A Shortcut to the CJIS Security Policy

Criminal Justice Information Services (CJIS) compliance has become more precarious as cyberattacks on government entities and departments increase in size, number, and the amount of damage they can do. State and local government agencies are becoming frequent targets for several reasons:

1. Typically less secure (and less funded) than their federal counterparts, state and local agencies are seen by cybercriminals as an easy target. A report that surveyed local government officials in the United States found that nearly half of the respondents indicated that their cyberinfrastructure is attacked daily, 18 percent reporting attacks every hour.
2. Even small, local agencies can provide malicious actors with a portal into highly sensitive data within CJIS databases.
3. Law enforcement and public safety agencies, as well as their third-party vendors, are increasingly using mobile phones, many containing unauthorized apps, to transmit and store CJIS data.
4. The COVID-19 pandemic has resulted in 46 percent of state and local government employees now working at home, challenging government IT personnel to secure endpoints for remote workers.

As the cyberthreat landscape expands, so does the need for state and local governments to follow CJIS compliance standards to protect their confidential data. At a cool 253 pages, the FBI’s CJIS Security Policy can be a daunting read, and the 13 policies surrounding wireless networking, data encryption, and remote access can feel overwhelming. Before you pull an all-nighter memorizing the policy document, here are some tips on how to follow the key principles of CJIS compliance for state and local government agencies and their contractors.

• Know the basic rules of CJIS’ 13 policies

CJIS compliance is one of the most stringent and comprehensive cybersecurity standards. That’s why it’s critical for governments and their third parties to be familiar with the basic rules of the 13 areas of the CJIS Security Policy. Rules of the policy pertain to:

• A limit of five unsuccessful login attempts by a user accessing CJIS
• Event logging various login activities, including password changes
• Weekly audit reviews
• Active account management moderation
• Session lock after 30 minutes of inactivity
• Access restriction based on physical location, job assignment, time of day, and network address

Familiarize yourself with the 13 policy areas, assess your security protocols, and make changes where changes are needed within your agency’s cybersecurity practices.

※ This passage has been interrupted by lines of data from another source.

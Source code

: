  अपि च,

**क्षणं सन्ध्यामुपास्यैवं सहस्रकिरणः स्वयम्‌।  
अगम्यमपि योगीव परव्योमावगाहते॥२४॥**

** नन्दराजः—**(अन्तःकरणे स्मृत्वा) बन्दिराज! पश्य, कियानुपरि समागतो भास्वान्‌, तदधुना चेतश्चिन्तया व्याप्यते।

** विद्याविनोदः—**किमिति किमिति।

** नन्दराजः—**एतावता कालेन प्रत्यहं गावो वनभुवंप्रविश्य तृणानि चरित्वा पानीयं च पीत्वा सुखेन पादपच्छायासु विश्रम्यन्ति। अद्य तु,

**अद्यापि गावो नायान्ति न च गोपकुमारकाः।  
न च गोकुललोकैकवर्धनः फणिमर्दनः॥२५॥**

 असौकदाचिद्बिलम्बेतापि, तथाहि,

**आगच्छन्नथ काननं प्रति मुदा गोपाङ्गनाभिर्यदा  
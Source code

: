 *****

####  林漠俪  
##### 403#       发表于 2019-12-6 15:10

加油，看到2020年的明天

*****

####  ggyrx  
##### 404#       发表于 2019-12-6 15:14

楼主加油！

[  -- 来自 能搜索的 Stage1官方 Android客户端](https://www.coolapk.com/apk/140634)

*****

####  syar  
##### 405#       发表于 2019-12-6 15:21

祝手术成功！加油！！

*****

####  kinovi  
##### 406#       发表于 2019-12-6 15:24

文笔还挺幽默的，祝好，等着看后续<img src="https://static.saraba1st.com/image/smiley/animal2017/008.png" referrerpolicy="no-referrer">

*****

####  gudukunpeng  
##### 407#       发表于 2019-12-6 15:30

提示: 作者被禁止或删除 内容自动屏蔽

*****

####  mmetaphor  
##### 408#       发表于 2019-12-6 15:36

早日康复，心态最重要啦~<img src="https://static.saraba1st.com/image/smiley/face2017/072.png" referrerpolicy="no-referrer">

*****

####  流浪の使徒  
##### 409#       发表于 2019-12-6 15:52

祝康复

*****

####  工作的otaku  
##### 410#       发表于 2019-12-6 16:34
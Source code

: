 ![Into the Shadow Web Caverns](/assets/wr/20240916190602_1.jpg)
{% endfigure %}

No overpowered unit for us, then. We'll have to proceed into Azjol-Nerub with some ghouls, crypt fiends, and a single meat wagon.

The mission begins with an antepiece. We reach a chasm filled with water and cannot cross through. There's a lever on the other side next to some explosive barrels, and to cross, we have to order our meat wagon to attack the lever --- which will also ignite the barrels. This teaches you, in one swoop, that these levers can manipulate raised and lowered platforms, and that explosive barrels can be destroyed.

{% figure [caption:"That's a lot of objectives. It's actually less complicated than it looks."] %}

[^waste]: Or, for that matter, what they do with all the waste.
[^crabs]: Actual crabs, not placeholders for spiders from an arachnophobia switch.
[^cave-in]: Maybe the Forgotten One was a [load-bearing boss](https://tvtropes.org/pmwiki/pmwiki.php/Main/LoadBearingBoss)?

• Prepare an incident response plan

State and local government agencies must have an incident response plan (IRP) in place in the event of a malicious attack. The IRP must detail the agency’s plans for identifying, containing, analyzing, and recovering from a data breach or attack in a timely manner.

Any incidents must be tracked, documented, and reported to the Justice Department - and this includes agency contractors and third parties. If trouble does arise, government systems must trace the source of the attack and easily identify the point of entry.

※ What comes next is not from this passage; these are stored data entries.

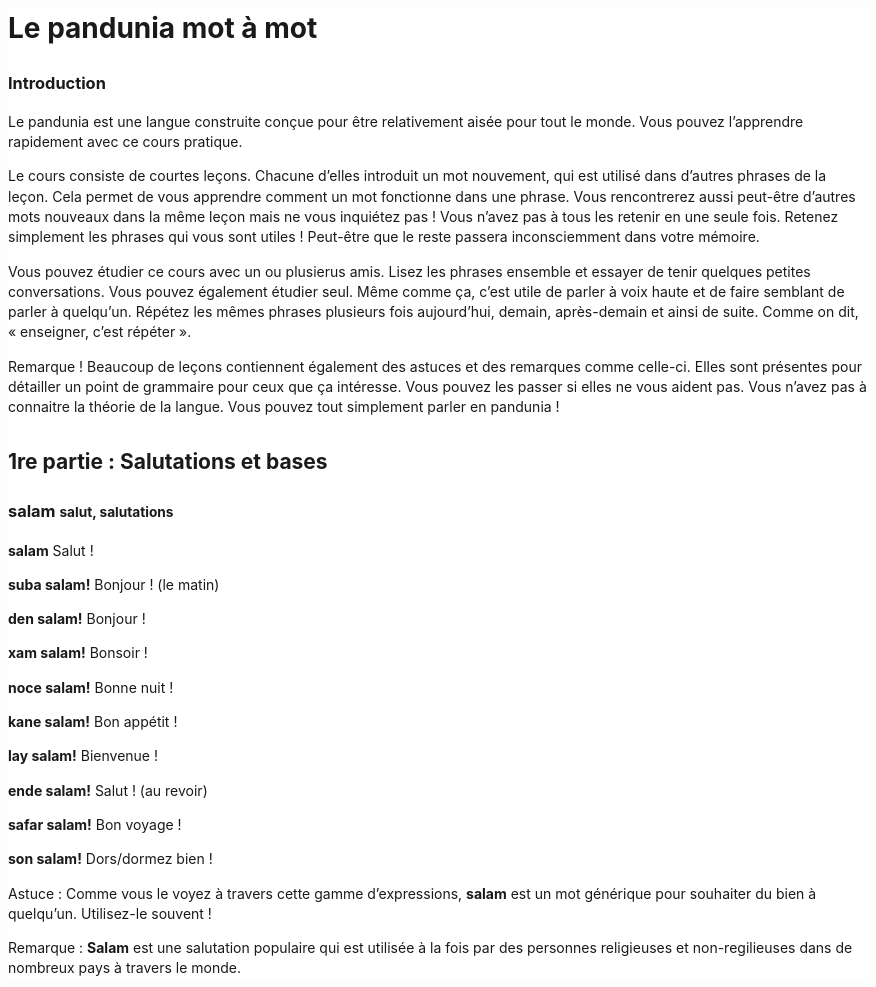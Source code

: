 # Le pandunia mot à mot

### Introduction

Le pandunia est une langue construite conçue pour être relativement aisée pour tout le monde. Vous pouvez l’apprendre rapidement avec ce cours pratique.

Le cours consiste de courtes leçons. Chacune d’elles introduit un mot nouvement, qui est utilisé dans d’autres phrases de la leçon. Cela permet de vous apprendre comment un mot fonctionne dans une phrase. Vous rencontrerez aussi peut-être d’autres mots nouveaux dans la même leçon mais ne vous inquiétez pas ! Vous n’avez pas à tous les retenir en une seule fois. Retenez simplement les phrases qui vous sont utiles ! Peut-être que le reste passera inconsciemment dans votre mémoire.

Vous pouvez étudier ce cours avec un ou plusierus amis. Lisez les phrases ensemble et essayer de tenir quelques petites conversations. Vous pouvez également étudier seul. Même comme ça, c’est utile de parler à voix haute et de faire semblant de parler à quelqu’un. Répétez les mêmes phrases plusieurs fois aujourd’hui, demain, après-demain et ainsi de suite. Comme on dit, « enseigner, c’est répéter ».

Remarque ! Beaucoup de leçons contiennent également des astuces et des remarques comme celle-ci. Elles sont présentes pour détailler un point de grammaire pour ceux que ça intéresse. Vous pouvez les passer si elles ne vous aident pas. Vous n’avez pas à connaitre la théorie de la langue. Vous pouvez tout simplement parler en pandunia !




1re partie : Salutations et bases
--------------------------------------

### salam <small>salut, salutations</small>

**salam** Salut !

**suba salam!** Bonjour ! (le matin)

**den salam!** Bonjour !

**xam salam!** Bonsoir !

**noce salam!** Bonne nuit !

**kane salam!** Bon appétit !

**lay salam!** Bienvenue !

**ende salam!** Salut ! (au revoir)

**safar salam!** Bon voyage !

**son salam!** Dors/dormez bien !

Astuce : Comme vous le voyez à travers cette gamme d’expressions, **salam** est un mot générique pour souhaiter du bien à quelqu’un. Utilisez-le souvent !

Remarque : **Salam** est une salutation populaire qui est utilisée à la fois par des personnes religieuses et non-regilieuses dans de nombreux pays à travers le monde.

• Always be prepared: Auditing and accountability

State and local government agencies should closely monitor all privileged activity to flag irregularities in requests and access. A remote access platform that provides auditing, down to the granular level, will record each instance of a privileged credential in use, including the name of the user, the start and end time of the session, and actions taken under the power of that credential.

An audit trail will assist agency employees with CJIS’ formal security audits, which all CJIS compliant organizations are subject to once every three years.

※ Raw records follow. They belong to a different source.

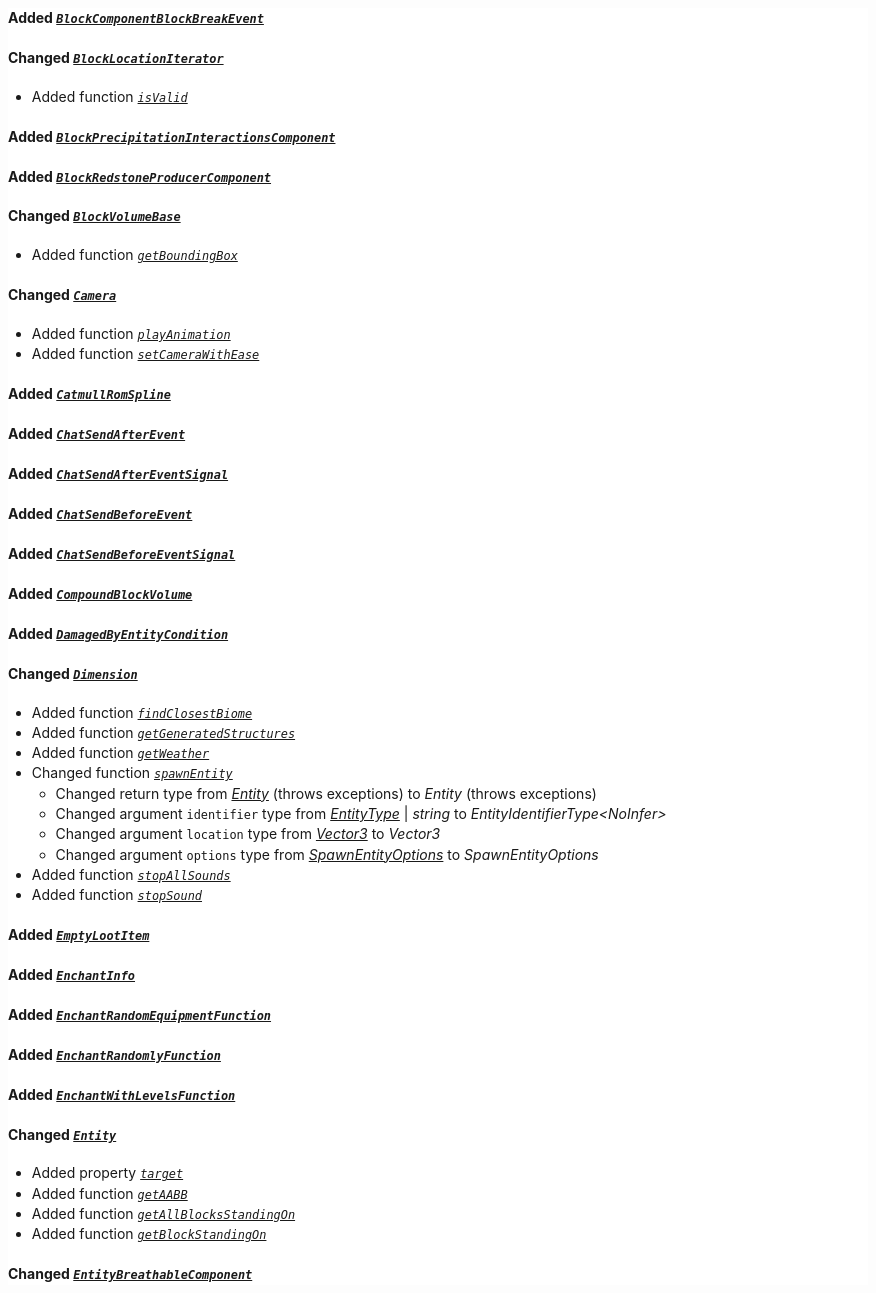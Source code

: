 #### Added *[`BlockComponentBlockBreakEvent`](BlockComponentBlockBreakEvent.md)*
#### Changed *[`BlockLocationIterator`](BlockLocationIterator.md)*
- Added function *[`isValid`](BlockLocationIterator.md#isvalid)*
#### Added *[`BlockPrecipitationInteractionsComponent`](BlockPrecipitationInteractionsComponent.md)*
#### Added *[`BlockRedstoneProducerComponent`](BlockRedstoneProducerComponent.md)*
#### Changed *[`BlockVolumeBase`](BlockVolumeBase.md)*
- Added function *[`getBoundingBox`](BlockVolumeBase.md#getboundingbox)*
#### Changed *[`Camera`](Camera.md)*
- Added function *[`playAnimation`](Camera.md#playanimation)*
- Added function *[`setCameraWithEase`](Camera.md#setcamerawithease)*
#### Added *[`CatmullRomSpline`](CatmullRomSpline.md)*
#### Added *[`ChatSendAfterEvent`](ChatSendAfterEvent.md)*
#### Added *[`ChatSendAfterEventSignal`](ChatSendAfterEventSignal.md)*
#### Added *[`ChatSendBeforeEvent`](ChatSendBeforeEvent.md)*
#### Added *[`ChatSendBeforeEventSignal`](ChatSendBeforeEventSignal.md)*
#### Added *[`CompoundBlockVolume`](CompoundBlockVolume.md)*
#### Added *[`DamagedByEntityCondition`](DamagedByEntityCondition.md)*
#### Changed *[`Dimension`](Dimension.md)*
- Added function *[`findClosestBiome`](Dimension.md#findclosestbiome)*
- Added function *[`getGeneratedStructures`](Dimension.md#getgeneratedstructures)*
- Added function *[`getWeather`](Dimension.md#getweather)*
- Changed function *[`spawnEntity`](Dimension.md#spawnentity)*
  - Changed return type from [*Entity*](Entity.md) (throws exceptions) to *Entity* (throws exceptions)
  - Changed argument `identifier` type from [*EntityType*](EntityType.md) | *string* to *EntityIdentifierType<NoInfer<T>>*
  - Changed argument `location` type from [*Vector3*](Vector3.md) to *Vector3*
  - Changed argument `options` type from [*SpawnEntityOptions*](SpawnEntityOptions.md) to *SpawnEntityOptions*
- Added function *[`stopAllSounds`](Dimension.md#stopallsounds)*
- Added function *[`stopSound`](Dimension.md#stopsound)*
#### Added *[`EmptyLootItem`](EmptyLootItem.md)*
#### Added *[`EnchantInfo`](EnchantInfo.md)*
#### Added *[`EnchantRandomEquipmentFunction`](EnchantRandomEquipmentFunction.md)*
#### Added *[`EnchantRandomlyFunction`](EnchantRandomlyFunction.md)*
#### Added *[`EnchantWithLevelsFunction`](EnchantWithLevelsFunction.md)*
#### Changed *[`Entity`](Entity.md)*
- Added property *[`target`](Entity.md#target)*
- Added function *[`getAABB`](Entity.md#getaabb)*
- Added function *[`getAllBlocksStandingOn`](Entity.md#getallblocksstandingon)*
- Added function *[`getBlockStandingOn`](Entity.md#getblockstandingon)*
#### Changed *[`EntityBreathableComponent`](EntityBreathableComponent.md)*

• Enforce strict access control

Securing and managing users' access to information and systems within the network is paramount to meeting CJIS compliance and protecting your agency from a costly breach. The key components of access control under CJIS involve password management, configuration management, and system/information integrity protection.

Identification and authentication

All government users, including contractors, must comply with CJIS authentication standards to access sensitive data. This requires the use of multi-factor authentication (MFA), which uses two or more factors to authenticate users and eliminate shared login risks.

Reinforce configuration management

Only authorized users can make configuration changes to systems with sensitive criminal justice information. This includes software updates and the addition or removal of hardware.

Ensuring proper configuration management is just one of many important reasons to adopt a principle of least privilege at your agency. This security practice ensures that both employees and third-party vendors receive only the access level needed to perform their assigned duties.

Protect systems, communication, and information integrity

This CJIS policy will help state and local government agencies ask and answer critical questions about their security and CJIS compliance, including:

• Is CJIS data secure on its way to and from the cloud?
• Has the agency adopted automated technology that detects attacks, monitors events, and identifies unauthorized users?
• Is the agency using data encryption?
• Have they implemented intrusion detection tools to check inbound and outbound communications for unauthorized/unusual activities?
• Is the agency making least privileged access the default for all accounts?

Delegating third-party remote access security

For agencies overwhelmed with ensuring that they’re meeting the complexities of CJIS, there is support available. Implementing a third-party risk management program (TPRM) is a step towards complying with multiple areas of the hefty CJIS security policy. A solid TPRM should include least privileged (or better yet, Zero Trust) network access, identity management, granular auditing and documentation, and full visibility of network activity. These elements cover your bases and protect your network - and your reputation - from costly data breaches.